### Aim of the task
Given the entries that follow, write out exactly the lines starting at the one containing "- Maintaining consistency" and ending at the one containing "- Willingly show", both ends included, and only those.

Collected data entries:
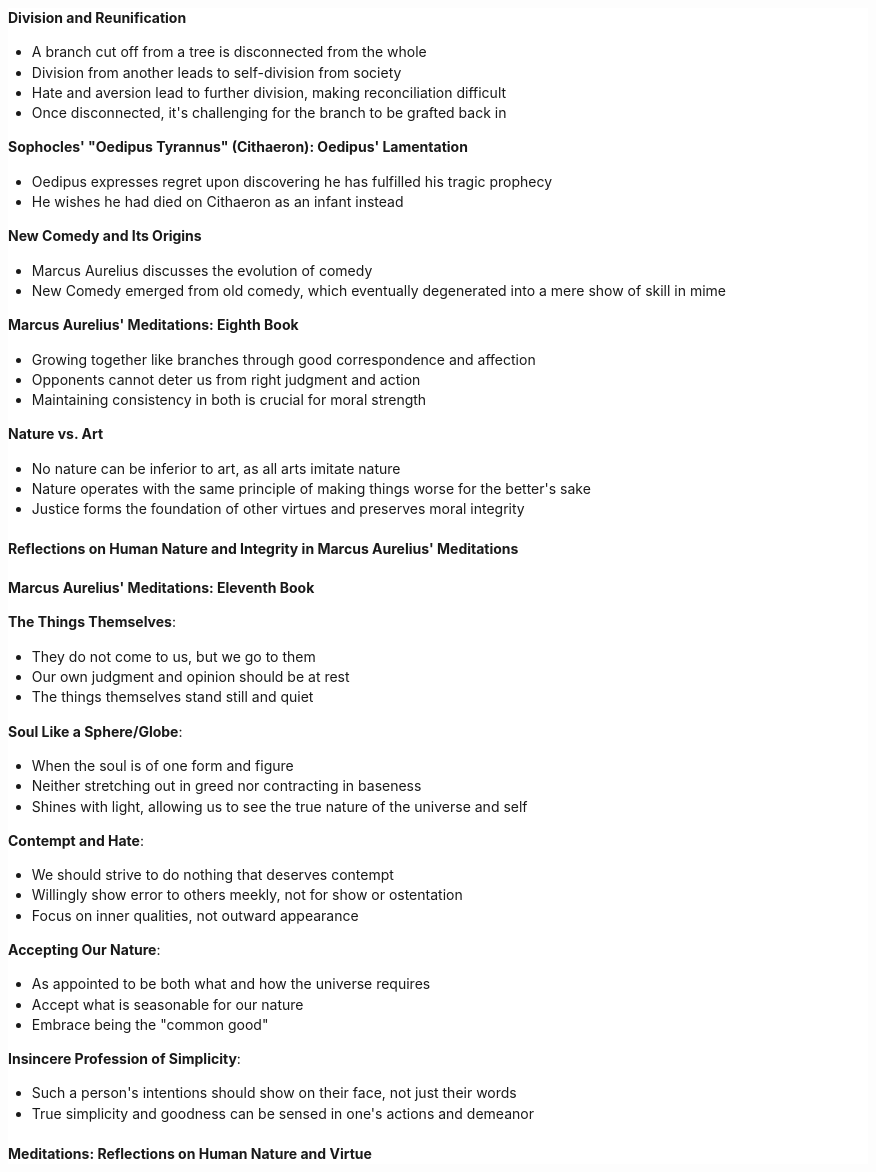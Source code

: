 **Division and Reunification**
- A branch cut off from a tree is disconnected from the whole
- Division from another leads to self-division from society
- Hate and aversion lead to further division, making reconciliation difficult
- Once disconnected, it's challenging for the branch to be grafted back in

**Sophocles' "Oedipus Tyrannus" (Cithaeron): Oedipus' Lamentation**
- Oedipus expresses regret upon discovering he has fulfilled his tragic prophecy
- He wishes he had died on Cithaeron as an infant instead

**New Comedy and Its Origins**
- Marcus Aurelius discusses the evolution of comedy
- New Comedy emerged from old comedy, which eventually degenerated into a mere show of skill in mime

**Marcus Aurelius' Meditations: Eighth Book**
- Growing together like branches through good correspondence and affection
- Opponents cannot deter us from right judgment and action
- Maintaining consistency in both is crucial for moral strength

**Nature vs. Art**
- No nature can be inferior to art, as all arts imitate nature
- Nature operates with the same principle of making things worse for the better's sake
- Justice forms the foundation of other virtues and preserves moral integrity

#### Reflections on Human Nature and Integrity in Marcus Aurelius' Meditations

**Marcus Aurelius' Meditations: Eleventh Book**

**The Things Themselves**:
- They do not come to us, but we go to them
- Our own judgment and opinion should be at rest
- The things themselves stand still and quiet

**Soul Like a Sphere/Globe**:
- When the soul is of one form and figure
- Neither stretching out in greed nor contracting in baseness
- Shines with light, allowing us to see the true nature of the universe and self

**Contempt and Hate**:
- We should strive to do nothing that deserves contempt
- Willingly show error to others meekly, not for show or ostentation
- Focus on inner qualities, not outward appearance

**Accepting Our Nature**:
- As appointed to be both what and how the universe requires
- Accept what is seasonable for our nature
- Embrace being the "common good"

**Insincere Profession of Simplicity**:
- Such a person's intentions should show on their face, not just their words
- True simplicity and goodness can be sensed in one's actions and demeanor

#### Meditations: Reflections on Human Nature and Virtue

### Result of the task
- Maintaining consistency in both is crucial for moral strength

**Nature vs. Art**
- No nature can be inferior to art, as all arts imitate nature
- Nature operates with the same principle of making things worse for the better's sake
- Justice forms the foundation of other virtues and preserves moral integrity

#### Reflections on Human Nature and Integrity in Marcus Aurelius' Meditations

**Marcus Aurelius' Meditations: Eleventh Book**

**The Things Themselves**:
- They do not come to us, but we go to them
- Our own judgment and opinion should be at rest
- The things themselves stand still and quiet

**Soul Like a Sphere/Globe**:
- When the soul is of one form and figure
- Neither stretching out in greed nor contracting in baseness
- Shines with light, allowing us to see the true nature of the universe and self

**Contempt and Hate**:
- We should strive to do nothing that deserves contempt
- Willingly show error to others meekly, not for show or ostentation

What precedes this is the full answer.